COVID-19 has changed the advertising environment for everyone, and while some brands have done a superb job refocusing their messaging during this crisis (Budweiser, Verizon), other brands haven’t quite hit the mark (Volvo, Amazon). How you speak to people right now greatly influences your brand’s future, though. Of the 12,000 people surveyed around the world for an Edelman Trust Barometer Special Coronavirus Report, 65% say how brands respond to the pandemic will have a “huge impact” on their likelihood to buy their products.

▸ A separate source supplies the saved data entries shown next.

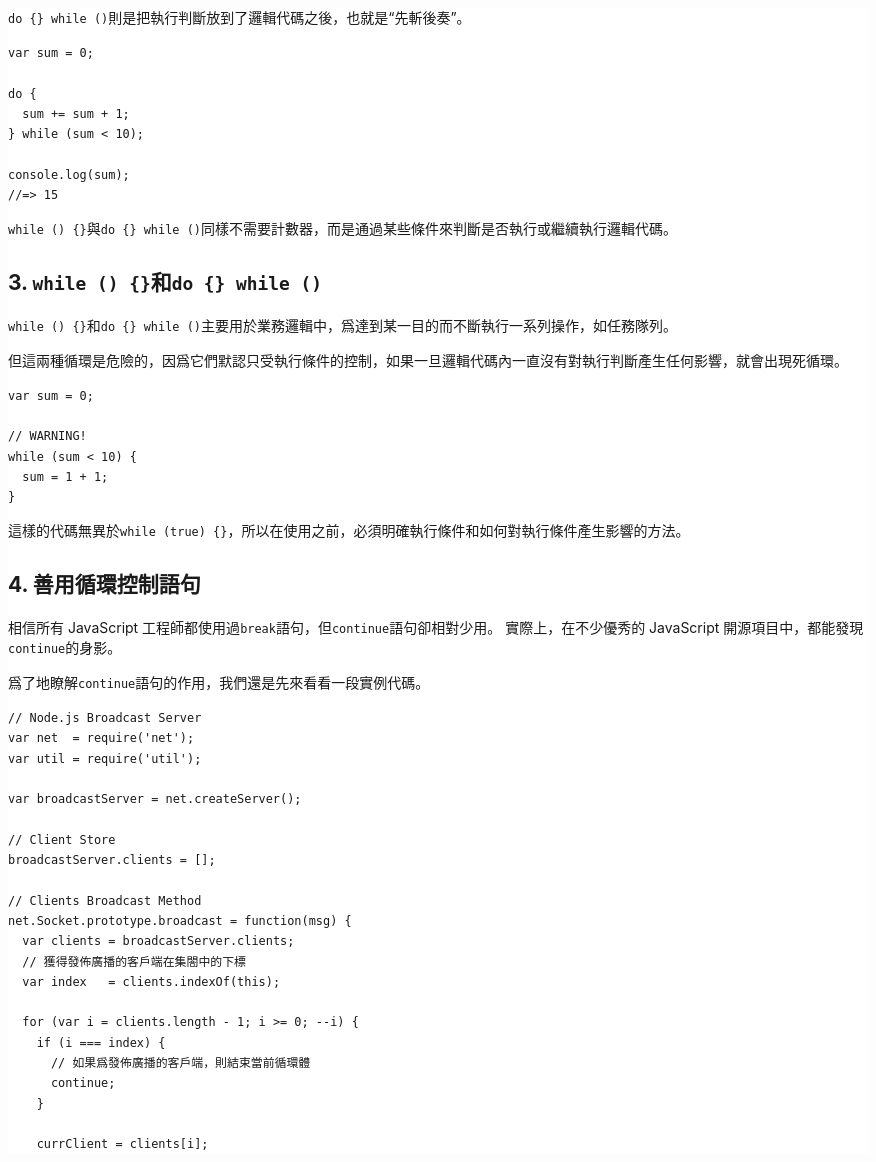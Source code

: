`do {} while ()`則是把執行判斷放到了邏輯代碼之後，也就是“先斬後奏”。

    var sum = 0;

    do {
      sum += sum + 1;
    } while (sum < 10);

    console.log(sum);
    //=> 15

`while () {}`與`do {} while ()`同樣不需要計數器，而是通過某些條件來判斷是否執行或繼續執行邏輯代碼。

## 3. `while () {}`和`do {} while ()`

`while () {}`和`do {} while ()`主要用於業務邏輯中，爲達到某一目的而不斷執行一系列操作，如任務隊列。

但這兩種循環是危險的，因爲它們默認只受執行條件的控制，如果一旦邏輯代碼內一直沒有對執行判斷產生任何影響，就會出現死循環。

    var sum = 0;

    // WARNING!
    while (sum < 10) {
      sum = 1 + 1;
    }

這樣的代碼無異於`while (true) {}`，所以在使用之前，必須明確執行條件和如何對執行條件產生影響的方法。

## 4. 善用循環控制語句

相信所有 JavaScript 工程師都使用過`break`語句，但`continue`語句卻相對少用。
實際上，在不少優秀的 JavaScript 開源項目中，都能發現`continue`的身影。

爲了地瞭解`continue`語句的作用，我們還是先來看看一段實例代碼。

    // Node.js Broadcast Server
    var net  = require('net');
    var util = require('util');

    var broadcastServer = net.createServer();

    // Client Store
    broadcastServer.clients = [];

    // Clients Broadcast Method
    net.Socket.prototype.broadcast = function(msg) {
      var clients = broadcastServer.clients;
      // 獲得發佈廣播的客戶端在集閤中的下標
      var index   = clients.indexOf(this);

      for (var i = clients.length - 1; i >= 0; --i) {
        if (i === index) {
          // 如果爲發佈廣播的客戶端，則結束當前循環體
          continue;
        }

        currClient = clients[i];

Messaging during this time must balance between your central marketing goal of building and retaining authentic, meaningful relationships and not appearing tone-deaf to hardships of consumers. To help brands better communicate during this pandemic, Pinterest recently released its own content guide. This guide contains several helpful tips for advertisers and marketers on how to appropriately speak to consumers during a crisis.


1. Understand What You Have the Authority to Say (and Not Say)


In times of crisis, it’s important to take an impartial view of your business. What do you provide to consumers? For what do they look to your brand to provide expertise or leadership? How can you play a role in responding to a crisis? While of course, your specific response depends on the nature of the crisis, you still need to assess what your brand can and can’t say to its consumers. Your goal is to add value to the current conversation, whether that be a PSA, helpful tips and advice, reassurance or relevant information. No one is asking you to reinvent the wheel; just figure out what you do best, then do that.


2. Show Compassion and Understanding


Every brand has its own voice. Maybe your thing is dry humor, sarcasm or snarky commentary, or maybe you haven’t given your voice much thought at all. Regardless, the tone of voice you take is never more important than during high-stress public crises. Instead of fear, channel comfort and motivation. Instead of preaching, offer understanding. Instead of indifference, give compassion.


In difficult times, it shouldn’t be your place to ask anything of your audiences, but instead to find ways to lend support, especially emotional support. Show your audience that you’re thinking about them, not yourself.


3. Emphasize Inclusivity and Different Types of Hardships


A crisis will touch the lives of people in different ways. During the coronavirus outbreak for instance, some people have lost their jobs, some people have needed to adapt their jobs to drastically different working conditions and some people’s jobs require them to continue to work on the frontlines. The range of situations should be considered in your brand’s messaging to ensure you aren’t speaking to one group while appearing insensitive or indifferent to others.


4. Stay Positive


This tip may be the most important during times of high anxiety and uncertainty for your consumers. Let your brand be a point of positivity in the sea of chatter surrounding users online, a reminder that together every hardship can be overcome, and that these hard times will be in the rearview mirror one day, too. Help your consumers visualize a better future by taking steps to make their present circumstances better.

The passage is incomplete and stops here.